===== ENTRIES PROVIDED =====

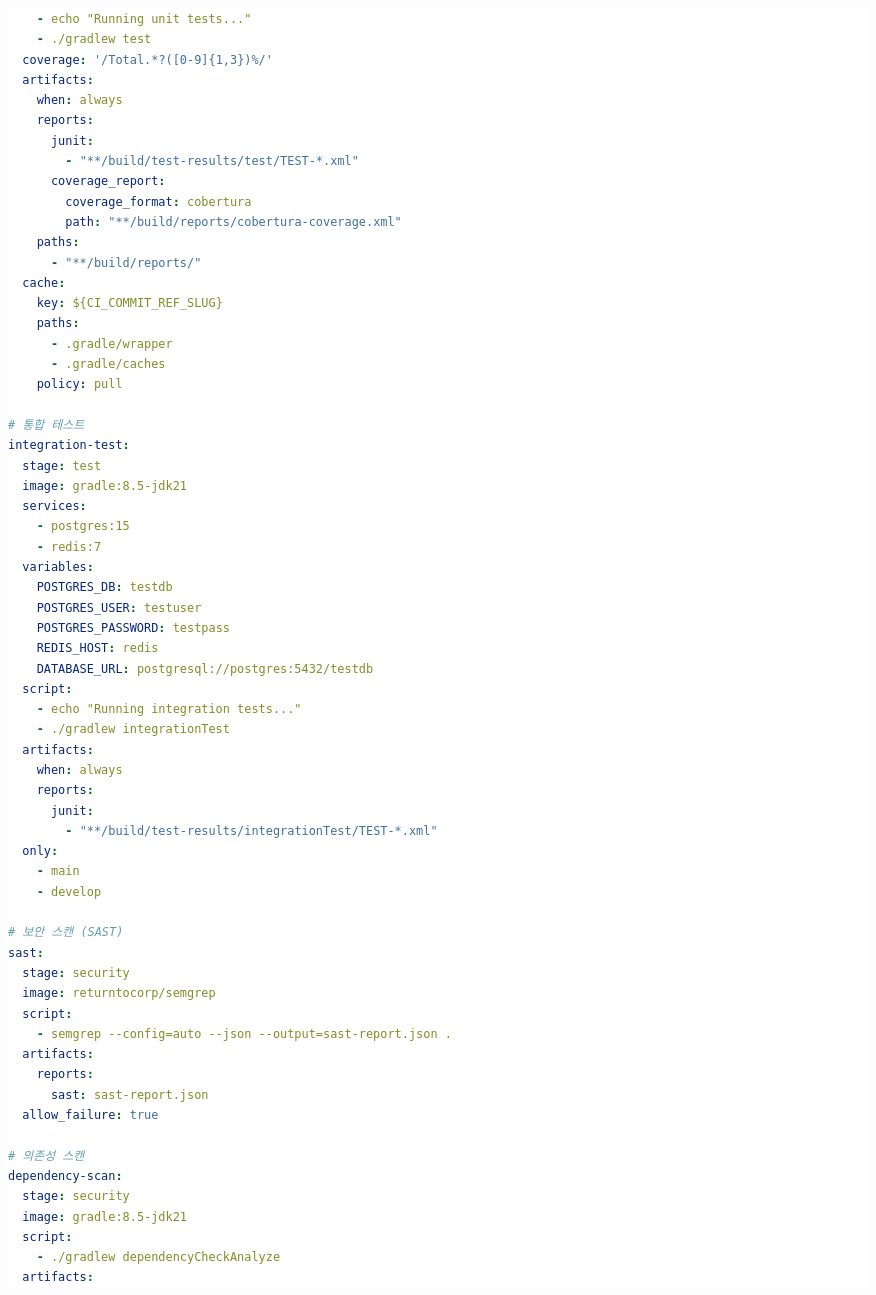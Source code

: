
```yaml
    - echo "Running unit tests..."
    - ./gradlew test
  coverage: '/Total.*?([0-9]{1,3})%/'
  artifacts:
    when: always
    reports:
      junit:
        - "**/build/test-results/test/TEST-*.xml"
      coverage_report:
        coverage_format: cobertura
        path: "**/build/reports/cobertura-coverage.xml"
    paths:
      - "**/build/reports/"
  cache:
    key: ${CI_COMMIT_REF_SLUG}
    paths:
      - .gradle/wrapper
      - .gradle/caches
    policy: pull

# 통합 테스트
integration-test:
  stage: test
  image: gradle:8.5-jdk21
  services:
    - postgres:15
    - redis:7
  variables:
    POSTGRES_DB: testdb
    POSTGRES_USER: testuser
    POSTGRES_PASSWORD: testpass
    REDIS_HOST: redis
    DATABASE_URL: postgresql://postgres:5432/testdb
  script:
    - echo "Running integration tests..."
    - ./gradlew integrationTest
  artifacts:
    when: always
    reports:
      junit:
        - "**/build/test-results/integrationTest/TEST-*.xml"
  only:
    - main
    - develop

# 보안 스캔 (SAST)
sast:
  stage: security
  image: returntocorp/semgrep
  script:
    - semgrep --config=auto --json --output=sast-report.json .
  artifacts:
    reports:
      sast: sast-report.json
  allow_failure: true

# 의존성 스캔
dependency-scan:
  stage: security
  image: gradle:8.5-jdk21
  script:
    - ./gradlew dependencyCheckAnalyze
  artifacts:
```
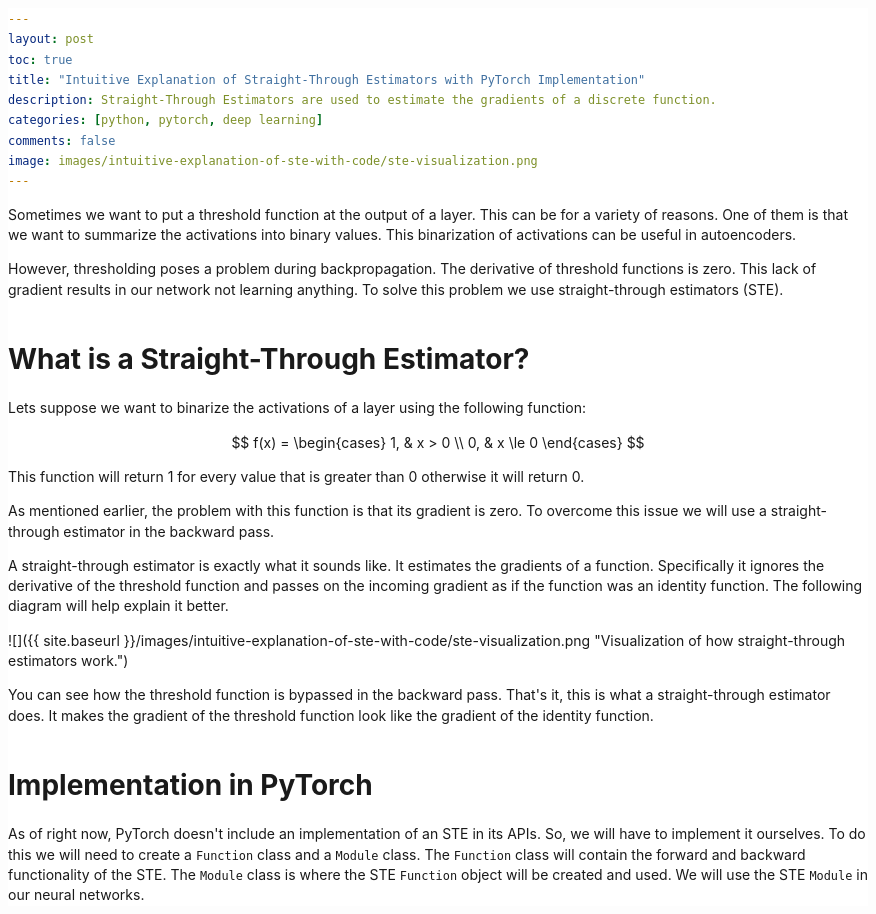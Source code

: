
 ```yaml
---
layout: post
toc: true
title: "Intuitive Explanation of Straight-Through Estimators with PyTorch Implementation"
description: Straight-Through Estimators are used to estimate the gradients of a discrete function.
categories: [python, pytorch, deep learning]
comments: false
image: images/intuitive-explanation-of-ste-with-code/ste-visualization.png
---
```


Sometimes we want to put a threshold function at the output of a layer. This can be for a variety of reasons. One of them is that we want to summarize the activations into binary values. This binarization of activations can be useful in autoencoders.

However, thresholding poses a problem during backpropagation. The derivative of threshold functions is zero. This lack of gradient results in our network not learning anything. To solve this problem we use straight-through estimators (STE).

# What is a Straight-Through Estimator?

Lets suppose we want to binarize the activations of a layer using the following function:

$$
f(x) =
\begin{cases}
1,  & x > 0 \\
0, & x \le 0
\end{cases}
$$

This function will return 1 for every value that is greater than 0 otherwise it will return 0.

As mentioned earlier, the problem with this function is that its gradient is zero. To overcome this issue we will use a straight-through estimator in the backward pass. 

A straight-through estimator is exactly what it sounds like. It estimates the gradients of a function. Specifically it ignores the derivative of the threshold function and passes on the incoming gradient as if the function was an identity function. The following diagram will help explain it better.

![]({{ site.baseurl }}/images/intuitive-explanation-of-ste-with-code/ste-visualization.png "Visualization of how straight-through estimators work.")

You can see how the threshold function is bypassed in the backward pass. That's it, this is what a straight-through estimator does. It makes the gradient of the threshold function look like the gradient of the identity function.

# Implementation in PyTorch

As of right now, PyTorch doesn't include an implementation of an STE in its APIs. So, we will have to implement it ourselves. To do this we will need to create a `Function` class and a `Module` class. The `Function` class will contain the forward and backward functionality of the STE. The `Module` class is where the STE `Function` object will be created and used. We will use the STE `Module` in our neural networks.
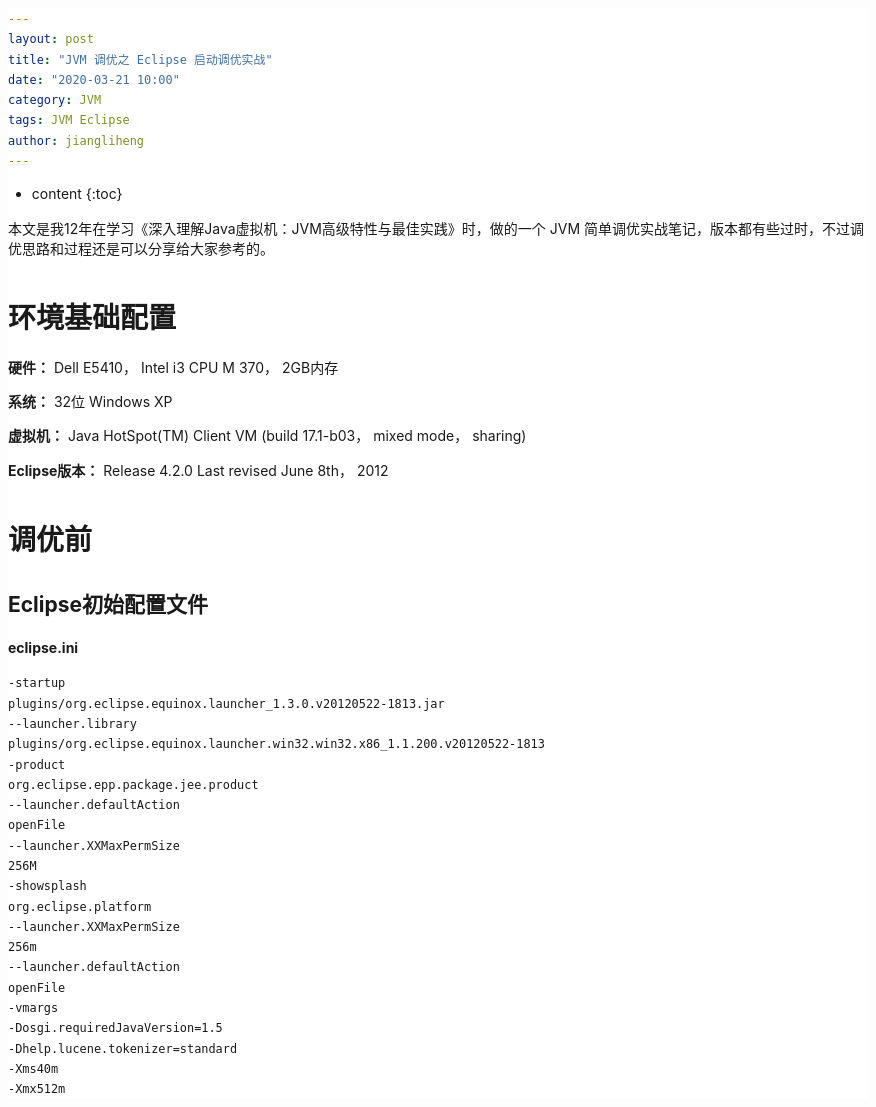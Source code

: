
 ```yaml
---
layout: post
title: "JVM 调优之 Eclipse 启动调优实战"
date: "2020-03-21 10:00"
category: JVM
tags: JVM Eclipse
author: jiangliheng
---
```

* content
{:toc}

本文是我12年在学习《深入理解Java虚拟机：JVM高级特性与最佳实践》时，做的一个 JVM 简单调优实战笔记，版本都有些过时，不过调优思路和过程还是可以分享给大家参考的。



# 环境基础配置

**硬件：** Dell E5410， Intel i3 CPU M 370， 2GB内存

**系统：** 32位 Windows XP

**虚拟机：** Java HotSpot(TM) Client VM (build 17.1-b03， mixed mode， sharing)

**Eclipse版本：** Release 4.2.0  Last revised June 8th， 2012
# 调优前
## Eclipse初始配置文件
**eclipse.ini**

```
-startup
plugins/org.eclipse.equinox.launcher_1.3.0.v20120522-1813.jar
--launcher.library
plugins/org.eclipse.equinox.launcher.win32.win32.x86_1.1.200.v20120522-1813
-product
org.eclipse.epp.package.jee.product
--launcher.defaultAction
openFile
--launcher.XXMaxPermSize
256M
-showsplash
org.eclipse.platform
--launcher.XXMaxPermSize
256m
--launcher.defaultAction
openFile
-vmargs
-Dosgi.requiredJavaVersion=1.5
-Dhelp.lucene.tokenizer=standard
-Xms40m
-Xmx512m
```
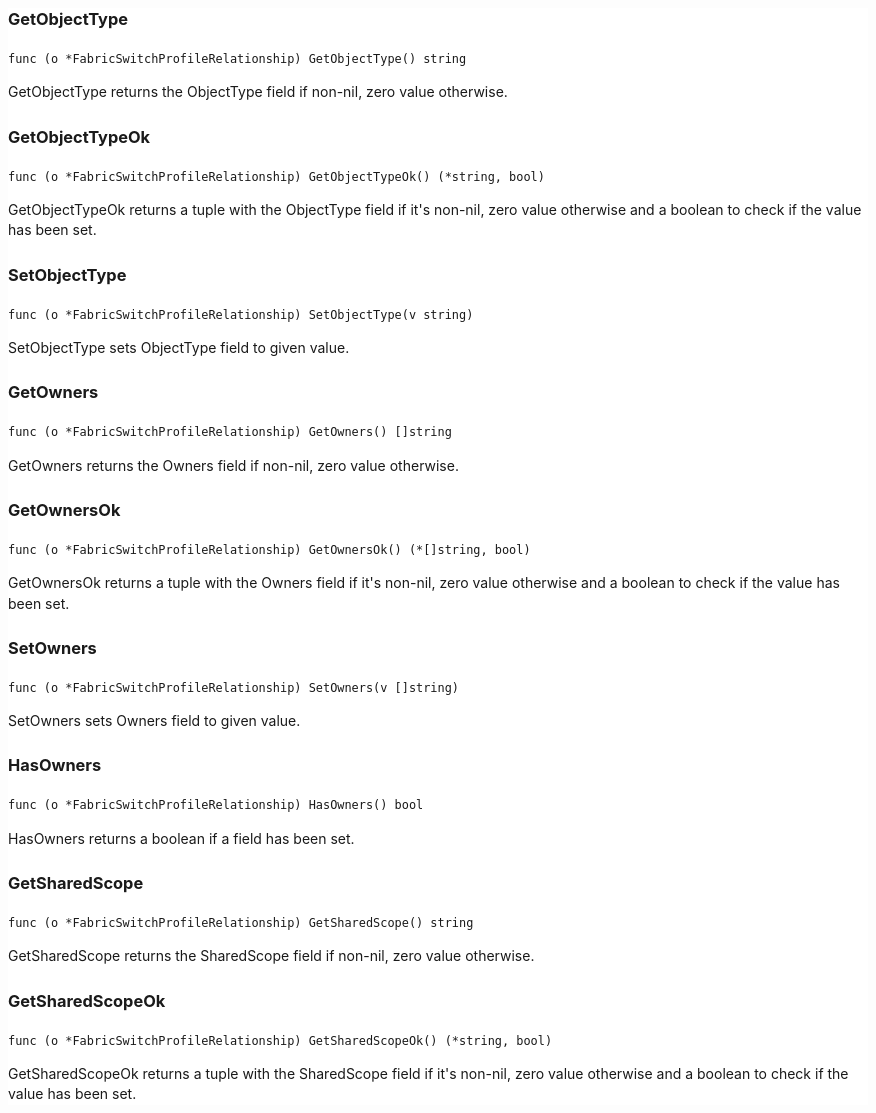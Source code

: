 ### GetObjectType

`func (o *FabricSwitchProfileRelationship) GetObjectType() string`

GetObjectType returns the ObjectType field if non-nil, zero value otherwise.

### GetObjectTypeOk

`func (o *FabricSwitchProfileRelationship) GetObjectTypeOk() (*string, bool)`

GetObjectTypeOk returns a tuple with the ObjectType field if it's non-nil, zero value otherwise
and a boolean to check if the value has been set.

### SetObjectType

`func (o *FabricSwitchProfileRelationship) SetObjectType(v string)`

SetObjectType sets ObjectType field to given value.


### GetOwners

`func (o *FabricSwitchProfileRelationship) GetOwners() []string`

GetOwners returns the Owners field if non-nil, zero value otherwise.

### GetOwnersOk

`func (o *FabricSwitchProfileRelationship) GetOwnersOk() (*[]string, bool)`

GetOwnersOk returns a tuple with the Owners field if it's non-nil, zero value otherwise
and a boolean to check if the value has been set.

### SetOwners

`func (o *FabricSwitchProfileRelationship) SetOwners(v []string)`

SetOwners sets Owners field to given value.

### HasOwners

`func (o *FabricSwitchProfileRelationship) HasOwners() bool`

HasOwners returns a boolean if a field has been set.

### GetSharedScope

`func (o *FabricSwitchProfileRelationship) GetSharedScope() string`

GetSharedScope returns the SharedScope field if non-nil, zero value otherwise.

### GetSharedScopeOk

`func (o *FabricSwitchProfileRelationship) GetSharedScopeOk() (*string, bool)`

GetSharedScopeOk returns a tuple with the SharedScope field if it's non-nil, zero value otherwise
and a boolean to check if the value has been set.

=====

§ **PROBLEM REQUIREMENTS**
From the records above, give again only the part that opens with the line containing "32位 Windows XP" and closes with the line containing "GetOwnersOk returns a". Keep both ends but drop the pictures.

§ **WRITTEN RESPONSE**
**系统：** 32位 Windows XP

**虚拟机：** Java HotSpot(TM) Client VM (build 17.1-b03， mixed mode， sharing)

**Eclipse版本：** Release 4.2.0  Last revised June 8th， 2012
# 调优前
## Eclipse初始配置文件
**eclipse.ini**

```
-startup
plugins/org.eclipse.equinox.launcher_1.3.0.v20120522-1813.jar
--launcher.library
plugins/org.eclipse.equinox.launcher.win32.win32.x86_1.1.200.v20120522-1813
-product
org.eclipse.epp.package.jee.product
--launcher.defaultAction
openFile
--launcher.XXMaxPermSize
256M
-showsplash
org.eclipse.platform
--launcher.XXMaxPermSize
256m
--launcher.defaultAction
openFile
-vmargs
-Dosgi.requiredJavaVersion=1.5
-Dhelp.lucene.tokenizer=standard
-Xms40m
-Xmx512m
```
Source code

: ### GetObjectType

`func (o *FabricSwitchProfileRelationship) GetObjectType() string`

GetObjectType returns the ObjectType field if non-nil, zero value otherwise.

### GetObjectTypeOk

`func (o *FabricSwitchProfileRelationship) GetObjectTypeOk() (*string, bool)`

GetObjectTypeOk returns a tuple with the ObjectType field if it's non-nil, zero value otherwise
and a boolean to check if the value has been set.

### SetObjectType

`func (o *FabricSwitchProfileRelationship) SetObjectType(v string)`

SetObjectType sets ObjectType field to given value.


### GetOwners

`func (o *FabricSwitchProfileRelationship) GetOwners() []string`

GetOwners returns the Owners field if non-nil, zero value otherwise.

### GetOwnersOk

`func (o *FabricSwitchProfileRelationship) GetOwnersOk() (*[]string, bool)`

GetOwnersOk returns a tuple with the Owners field if it's non-nil, zero value otherwise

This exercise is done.